Message ID | 20191105090553.6350-4-cyphar@cyphar.com |
---|---|
State | New |
Headers | show |
Series | open: introduce openat2(2) syscall | expand |
On 2019-11-13, Al Viro <viro@zeniv.linux.org.uk> wrote: > On Tue, Nov 05, 2019 at 08:05:47PM +1100, Aleksa Sarai wrote: > > > @@ -862,6 +870,8 @@ static int nd_jump_root(struct nameidata *nd) > > void nd_jump_link(struct path *path) > > { > > struct nameidata *nd = current->nameidata; > > + > > + nd->last_magiclink.same_mnt = (nd->path.mnt == path->mnt); > > path_put(&nd->path); > > > > nd->path = *path; > > @@ -1082,6 +1092,10 @@ const char *get_link(struct nameidata *nd) > > if (nd->flags & LOOKUP_MAGICLINK_JUMPED) { > > if (unlikely(nd->flags & LOOKUP_NO_MAGICLINKS)) > > return ERR_PTR(-ELOOP); > > + if (unlikely(nd->flags & LOOKUP_NO_XDEV)) { > > + if (!nd->last_magiclink.same_mnt) > > + return ERR_PTR(-EXDEV); > > + } > > } > > Ugh... Wouldn't it be better to take that logics (some equivalent thereof) > into nd_jump_link()?

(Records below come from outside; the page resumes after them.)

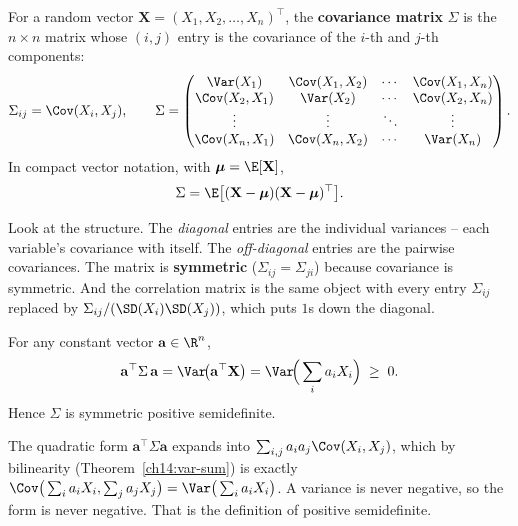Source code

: \begin{definition}
\label{ch14:def-cov-matrix}
For a random vector $\mathbf{X} = (X_1, X_2, \dots, X_n)^\top$, the
\textbf{covariance matrix} $\Sigma$ is the $n \times n$ matrix whose
$(i, j)$ entry is the covariance of the $i$-th and $j$-th components:
\[
\Sigma_{ij} = \Cov(X_i, X_j),
\qquad
\Sigma =
\begin{pmatrix}
\Var(X_1) & \Cov(X_1, X_2) & \cdots & \Cov(X_1, X_n) \\
\Cov(X_2, X_1) & \Var(X_2) & \cdots & \Cov(X_2, X_n) \\
\vdots & \vdots & \ddots & \vdots \\
\Cov(X_n, X_1) & \Cov(X_n, X_2) & \cdots & \Var(X_n)
\end{pmatrix}.
\]
In compact vector notation, with $\boldsymbol\mu = \E[\mathbf{X}]$,
\[
\Sigma = \E\big[(\mathbf{X} - \boldsymbol\mu)(\mathbf{X} - \boldsymbol\mu)^\top\big].
\]
\end{definition}

Look at the structure. The \emph{diagonal} entries are the individual variances --
each variable's covariance with itself. The \emph{off-diagonal} entries are the
pairwise covariances. The matrix is \textbf{symmetric} ($\Sigma_{ij} =
\Sigma_{ji}$) because covariance is symmetric. And the correlation matrix is the same
object with every entry $\Sigma_{ij}$ replaced by $\Sigma_{ij}/(\SD(X_i)\SD(X_j))$,
which puts $1$s down the diagonal.

\begin{proposition}
\label{ch14:psd}
For any constant vector $\mathbf{a} \in \R^n$,
\[
\mathbf{a}^\top \Sigma\, \mathbf{a} = \Var\!\big(\mathbf{a}^\top \mathbf{X}\big)
= \Var\!\Big(\sum_i a_i X_i\Big) \;\ge\; 0.
\]
Hence $\Sigma$ is symmetric positive semidefinite.
\end{proposition}

\begin{whybox}
The quadratic form $\mathbf{a}^\top \Sigma \mathbf{a}$ expands into
$\sum_{i,j} a_i a_j \Cov(X_i, X_j)$, which by bilinearity
(Theorem~\ref{ch14:var-sum}) is exactly $\Cov\big(\sum_i a_i X_i, \sum_j a_j
X_j\big) = \Var\big(\sum_i a_i X_i\big)$. A variance is never negative, so the form
is never negative. That is the definition of positive semidefinite.
\end{whybox}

Or just have nd_jump_link() return an error... This could be done, but the reason for stashing it away in last_magiclink is because of the future magic-link re-opening patches which can't be implemented like that without putting the open_flags inside nameidata (which was decided to be too ugly a while ago). My point being that I could implement it this way for this series, but I'd have to implement something like last_magiclink when I end up re-posting the magic-link stuff in a few weeks. Looking at all the nd_jump_link() users, the other option is to just disallow magic-link crossings entirely for LOOKUP_NO_XDEV. The only thing allowing them permits is to resolve file descriptors that are pointing to the same procfs mount -- and it's unclear to me how useful that really is (apparmorfs and nsfs will always give -EXDEV because aafs_mnt and nsfs_mnt are internal kernel vfsmounts).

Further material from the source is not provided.